Tornato in auge con i Fratelli musulmani, eclissato sotto i generali di Marinella Rossi

Abu Omar

Abu Omar

Milano, 4 marzo 2015 - Che faccia il panettiere o il macellaio, che rilasci dichiarazioni spudorate via internet sulla strage parigina al Charlie Ebdo, in realtà di Abu Omar, icona delle extraordinary rendition della Cia come lotta sbrigativa al terrorismo islamico, l’autorità giudiziaria milanese ha perso le tracce, e già da un bel po’. Desaparecido, sia pure non formalmente e senza carte bollate che lo attestino. E forse non a caso, visto che dopo gli anni ruggenti, per lui, dell’affermazione al Cairo dei Fratelli Musulmani, la rigida virata anti fondamentalista in corso in Egitto dal 2013 - e divenuta guerra dichiarata all’Isis - non ha giovato alla sua visibilità. Non dato per irreperibile, visto che l’Egitto si è sempre rifiutato di rispondere a domande dell’autorità italiana su dove e cosa facesse l’imam radicale, ex via Quaranta, si può più concretamente dire che né la Procura generale né i giudici d’appello davanti ai quali è appena virtualmente comparso (in contumacia) per associazione per delinquere finalizzata al terrorismo internazionale, sanno che fine abbia fatto.

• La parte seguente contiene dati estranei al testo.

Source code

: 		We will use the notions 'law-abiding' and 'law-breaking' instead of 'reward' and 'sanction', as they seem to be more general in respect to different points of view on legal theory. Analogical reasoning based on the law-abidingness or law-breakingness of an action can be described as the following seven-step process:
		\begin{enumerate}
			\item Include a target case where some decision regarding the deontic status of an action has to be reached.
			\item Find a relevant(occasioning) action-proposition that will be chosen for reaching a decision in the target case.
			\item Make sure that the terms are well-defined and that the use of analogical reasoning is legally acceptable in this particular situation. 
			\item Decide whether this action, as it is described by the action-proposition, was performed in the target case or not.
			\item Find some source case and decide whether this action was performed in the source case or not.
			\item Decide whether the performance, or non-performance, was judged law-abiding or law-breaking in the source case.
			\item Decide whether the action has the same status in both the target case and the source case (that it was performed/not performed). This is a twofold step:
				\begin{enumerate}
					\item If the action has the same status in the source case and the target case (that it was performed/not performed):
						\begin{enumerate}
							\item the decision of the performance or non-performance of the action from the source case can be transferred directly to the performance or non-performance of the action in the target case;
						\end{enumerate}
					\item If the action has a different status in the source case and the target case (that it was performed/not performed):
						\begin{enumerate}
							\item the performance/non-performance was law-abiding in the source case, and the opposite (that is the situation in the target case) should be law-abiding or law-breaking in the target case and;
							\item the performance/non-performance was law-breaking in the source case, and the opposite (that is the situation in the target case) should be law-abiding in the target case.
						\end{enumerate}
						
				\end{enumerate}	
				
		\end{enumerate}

Alessandria D’Egitto, Il Cairo? Libero e attivo, o in semiclandestinità o peggio? Dov’è Abu Omar, la cui esistenza è testimoniata solo dalle rare mail scambiate col legale italiano, Carmelo Scambia, che possono essere inviate da ovunque? L’ultima, 19 febbraio, invita l’avvocato «a difendermi, come giusto che sia, ricorda che io non sono un terrorista...». Ma Hassam Mustafa Osama Nasr, detto Abu Omar, ieri è stato condannato per terrorismo in un processo lampo: un paio d’ore fra relazione, richieste di conferma della condanna di primo grado da parte del pg Piero De Petris, arringa difensiva dell’avvocato Scambia, verdetto del giudice della Corte d’assise d’appello Anna Conforti. Sei anni di reclusione, gli stessi che il gup Stefania Donadeo gli inflisse in rito abbreviato il 6 dicembre 2013.

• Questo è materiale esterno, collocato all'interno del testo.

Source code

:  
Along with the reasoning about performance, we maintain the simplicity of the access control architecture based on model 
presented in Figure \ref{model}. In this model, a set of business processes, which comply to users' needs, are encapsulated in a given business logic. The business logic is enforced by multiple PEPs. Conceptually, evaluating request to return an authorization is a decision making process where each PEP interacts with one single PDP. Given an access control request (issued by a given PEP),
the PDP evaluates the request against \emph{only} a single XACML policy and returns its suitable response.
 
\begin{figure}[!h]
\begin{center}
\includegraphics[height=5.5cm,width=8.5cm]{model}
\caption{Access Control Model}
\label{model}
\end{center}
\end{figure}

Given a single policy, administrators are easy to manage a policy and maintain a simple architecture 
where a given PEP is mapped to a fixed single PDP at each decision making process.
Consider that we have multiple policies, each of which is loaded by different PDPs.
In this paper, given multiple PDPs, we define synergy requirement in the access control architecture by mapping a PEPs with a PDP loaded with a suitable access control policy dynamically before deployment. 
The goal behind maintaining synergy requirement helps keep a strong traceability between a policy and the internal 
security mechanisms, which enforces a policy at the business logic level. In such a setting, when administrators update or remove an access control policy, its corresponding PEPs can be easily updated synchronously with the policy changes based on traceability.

Con un ritardo di dieci anni, non dovuto alle lentezze della giustizia, ma al sequestro avvenuto in via Guerzoni, mentre l’imam stava andando da casa verso la moschea di via Quaranta, il 17 febbraio 2003: rapimento - storicamente e processualmente accertato - di un commando Cia, in cui il servizio segreto americano ebbe - storicamente accertato ma processualmente invalidato dall’apposizione del Segreto di Stato - il supporto logistico di dirigenti del Sismi, per i quali i tormentati processi si sono conclusi con l’intervento della Corte Costituzionale che, contravvenendo la precedente decisione della Cassazione, ha recepito l’estensione del segreto apposto dai governi - sia di centrodestra che di centrosinistra - su tutta la vicenda, e con la conseguenza dell’annullamento delle condanne a dieci e otto anni per l’ex comandante del Sismi Niccolò Pollari e del suo braccio destro Marco Mancini.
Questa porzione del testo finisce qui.